■ **TASK TO COMPLETE**: Nothing but the lines from the one with "I’m just gonna" down to the one with "the prototype you" should be returned, exactly and with both ends included, from the material below.

[Opening RECORDS SHOWN section]

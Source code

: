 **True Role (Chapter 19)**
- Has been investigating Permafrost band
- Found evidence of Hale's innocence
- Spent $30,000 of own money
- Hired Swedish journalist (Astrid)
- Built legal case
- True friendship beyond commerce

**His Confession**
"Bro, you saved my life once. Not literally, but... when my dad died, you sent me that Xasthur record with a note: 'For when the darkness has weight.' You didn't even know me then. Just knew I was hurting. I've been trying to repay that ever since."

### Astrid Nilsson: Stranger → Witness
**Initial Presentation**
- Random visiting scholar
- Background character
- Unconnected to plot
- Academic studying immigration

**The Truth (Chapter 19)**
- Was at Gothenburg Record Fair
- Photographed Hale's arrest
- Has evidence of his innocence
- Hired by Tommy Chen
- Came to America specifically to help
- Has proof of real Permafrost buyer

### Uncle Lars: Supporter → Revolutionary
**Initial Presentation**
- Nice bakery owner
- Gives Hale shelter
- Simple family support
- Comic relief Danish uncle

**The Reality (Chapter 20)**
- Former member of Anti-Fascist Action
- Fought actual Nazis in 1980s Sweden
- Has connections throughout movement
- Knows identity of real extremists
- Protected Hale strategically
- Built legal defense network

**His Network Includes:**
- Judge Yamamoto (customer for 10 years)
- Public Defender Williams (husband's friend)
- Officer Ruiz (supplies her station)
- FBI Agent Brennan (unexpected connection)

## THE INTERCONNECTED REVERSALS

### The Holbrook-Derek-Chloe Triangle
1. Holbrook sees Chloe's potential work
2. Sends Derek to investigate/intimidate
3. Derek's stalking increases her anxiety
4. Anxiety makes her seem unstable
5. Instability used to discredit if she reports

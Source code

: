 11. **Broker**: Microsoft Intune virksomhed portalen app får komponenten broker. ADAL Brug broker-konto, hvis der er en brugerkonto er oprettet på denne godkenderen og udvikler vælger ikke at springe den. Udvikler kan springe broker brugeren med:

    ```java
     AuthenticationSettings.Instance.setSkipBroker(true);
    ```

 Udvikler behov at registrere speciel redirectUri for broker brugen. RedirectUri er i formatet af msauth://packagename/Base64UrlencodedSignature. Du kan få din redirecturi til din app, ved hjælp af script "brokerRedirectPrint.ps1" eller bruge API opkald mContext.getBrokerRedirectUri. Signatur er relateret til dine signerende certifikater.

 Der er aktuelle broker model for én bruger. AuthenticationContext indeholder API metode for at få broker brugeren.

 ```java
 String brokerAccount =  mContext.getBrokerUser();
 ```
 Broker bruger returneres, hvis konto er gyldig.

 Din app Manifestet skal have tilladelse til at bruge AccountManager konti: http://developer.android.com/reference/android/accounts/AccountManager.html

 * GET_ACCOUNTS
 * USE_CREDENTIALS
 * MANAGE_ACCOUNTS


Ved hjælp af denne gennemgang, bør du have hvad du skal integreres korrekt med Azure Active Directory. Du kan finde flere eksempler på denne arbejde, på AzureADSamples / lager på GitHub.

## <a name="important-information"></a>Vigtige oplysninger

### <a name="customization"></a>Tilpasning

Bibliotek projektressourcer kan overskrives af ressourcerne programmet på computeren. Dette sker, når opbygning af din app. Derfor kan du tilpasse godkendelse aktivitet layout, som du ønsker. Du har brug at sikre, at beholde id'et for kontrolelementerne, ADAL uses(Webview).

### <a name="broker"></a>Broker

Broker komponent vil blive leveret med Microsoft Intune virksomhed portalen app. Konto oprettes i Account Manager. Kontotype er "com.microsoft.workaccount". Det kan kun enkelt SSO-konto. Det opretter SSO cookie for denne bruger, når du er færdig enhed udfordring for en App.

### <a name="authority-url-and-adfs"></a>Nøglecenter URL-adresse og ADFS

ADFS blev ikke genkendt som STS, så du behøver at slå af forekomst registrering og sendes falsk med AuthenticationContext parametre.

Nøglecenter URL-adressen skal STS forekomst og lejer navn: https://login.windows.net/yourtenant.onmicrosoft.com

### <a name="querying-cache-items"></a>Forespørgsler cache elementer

[Closing RECORDS SHOWN section]
[Opening RECORDS SHOWN section]

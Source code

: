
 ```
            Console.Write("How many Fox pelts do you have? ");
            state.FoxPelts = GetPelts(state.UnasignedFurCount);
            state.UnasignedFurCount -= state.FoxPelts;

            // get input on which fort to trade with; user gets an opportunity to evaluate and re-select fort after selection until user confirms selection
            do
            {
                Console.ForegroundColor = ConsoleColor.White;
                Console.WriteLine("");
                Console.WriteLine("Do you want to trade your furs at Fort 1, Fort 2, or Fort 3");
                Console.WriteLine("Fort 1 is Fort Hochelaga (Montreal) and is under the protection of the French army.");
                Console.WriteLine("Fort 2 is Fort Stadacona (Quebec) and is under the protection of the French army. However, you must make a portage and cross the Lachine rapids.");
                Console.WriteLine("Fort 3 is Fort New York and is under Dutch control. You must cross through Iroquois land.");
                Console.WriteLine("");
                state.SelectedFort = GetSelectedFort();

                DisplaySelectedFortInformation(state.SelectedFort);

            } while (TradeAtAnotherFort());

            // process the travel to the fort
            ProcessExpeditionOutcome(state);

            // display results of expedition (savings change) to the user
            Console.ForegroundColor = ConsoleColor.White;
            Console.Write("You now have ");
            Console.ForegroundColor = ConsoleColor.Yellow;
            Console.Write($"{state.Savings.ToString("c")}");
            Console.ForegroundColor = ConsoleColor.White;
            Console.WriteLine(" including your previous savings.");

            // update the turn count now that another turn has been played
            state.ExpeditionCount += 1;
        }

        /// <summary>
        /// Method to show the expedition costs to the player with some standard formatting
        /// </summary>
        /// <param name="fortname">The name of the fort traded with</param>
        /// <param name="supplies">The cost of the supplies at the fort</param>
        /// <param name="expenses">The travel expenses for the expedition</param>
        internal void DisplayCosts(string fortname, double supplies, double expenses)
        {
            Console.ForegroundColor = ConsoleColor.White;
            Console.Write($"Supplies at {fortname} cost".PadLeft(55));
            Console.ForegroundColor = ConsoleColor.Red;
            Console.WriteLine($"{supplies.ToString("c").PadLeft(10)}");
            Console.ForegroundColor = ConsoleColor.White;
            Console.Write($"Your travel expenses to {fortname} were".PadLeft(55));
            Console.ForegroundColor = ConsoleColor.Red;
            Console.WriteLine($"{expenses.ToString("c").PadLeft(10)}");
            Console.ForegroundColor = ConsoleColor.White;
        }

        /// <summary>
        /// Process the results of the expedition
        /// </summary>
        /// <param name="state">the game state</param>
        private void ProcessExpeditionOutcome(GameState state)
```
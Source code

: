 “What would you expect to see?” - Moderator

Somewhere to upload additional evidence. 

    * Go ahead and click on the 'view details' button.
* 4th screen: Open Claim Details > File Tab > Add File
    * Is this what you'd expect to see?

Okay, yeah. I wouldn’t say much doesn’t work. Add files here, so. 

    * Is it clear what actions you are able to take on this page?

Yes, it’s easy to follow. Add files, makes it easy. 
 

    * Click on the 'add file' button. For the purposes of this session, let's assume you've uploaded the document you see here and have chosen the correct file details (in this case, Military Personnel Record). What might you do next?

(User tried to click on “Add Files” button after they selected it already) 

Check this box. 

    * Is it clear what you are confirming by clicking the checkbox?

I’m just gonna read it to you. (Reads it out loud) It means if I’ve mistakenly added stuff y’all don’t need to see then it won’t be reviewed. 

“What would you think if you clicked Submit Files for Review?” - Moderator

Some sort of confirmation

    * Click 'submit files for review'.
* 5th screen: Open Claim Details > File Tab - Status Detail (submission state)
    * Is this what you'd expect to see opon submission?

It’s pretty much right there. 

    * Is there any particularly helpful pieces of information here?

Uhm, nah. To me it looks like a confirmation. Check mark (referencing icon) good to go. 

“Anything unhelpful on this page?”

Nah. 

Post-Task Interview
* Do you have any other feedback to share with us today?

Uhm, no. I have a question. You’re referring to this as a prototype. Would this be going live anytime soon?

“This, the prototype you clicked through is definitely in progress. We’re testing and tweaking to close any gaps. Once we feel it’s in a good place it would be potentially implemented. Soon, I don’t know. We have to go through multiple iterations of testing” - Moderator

[Closing RECORDS SHOWN section]

■ **RESULT**:
I’m just gonna read it to you. (Reads it out loud) It means if I’ve mistakenly added stuff y’all don’t need to see then it won’t be reviewed. 

“What would you think if you clicked Submit Files for Review?” - Moderator

Some sort of confirmation

    * Click 'submit files for review'.
* 5th screen: Open Claim Details > File Tab - Status Detail (submission state)
    * Is this what you'd expect to see opon submission?

It’s pretty much right there. 

    * Is there any particularly helpful pieces of information here?

Uhm, nah. To me it looks like a confirmation. Check mark (referencing icon) good to go. 

“Anything unhelpful on this page?”

Nah. 

Post-Task Interview
* Do you have any other feedback to share with us today?

Uhm, no. I have a question. You’re referring to this as a prototype. Would this be going live anytime soon?

“This, the prototype you clicked through is definitely in progress. We’re testing and tweaking to close any gaps. Once we feel it’s in a good place it would be potentially implemented. Soon, I don’t know. We have to go through multiple iterations of testing” - Moderator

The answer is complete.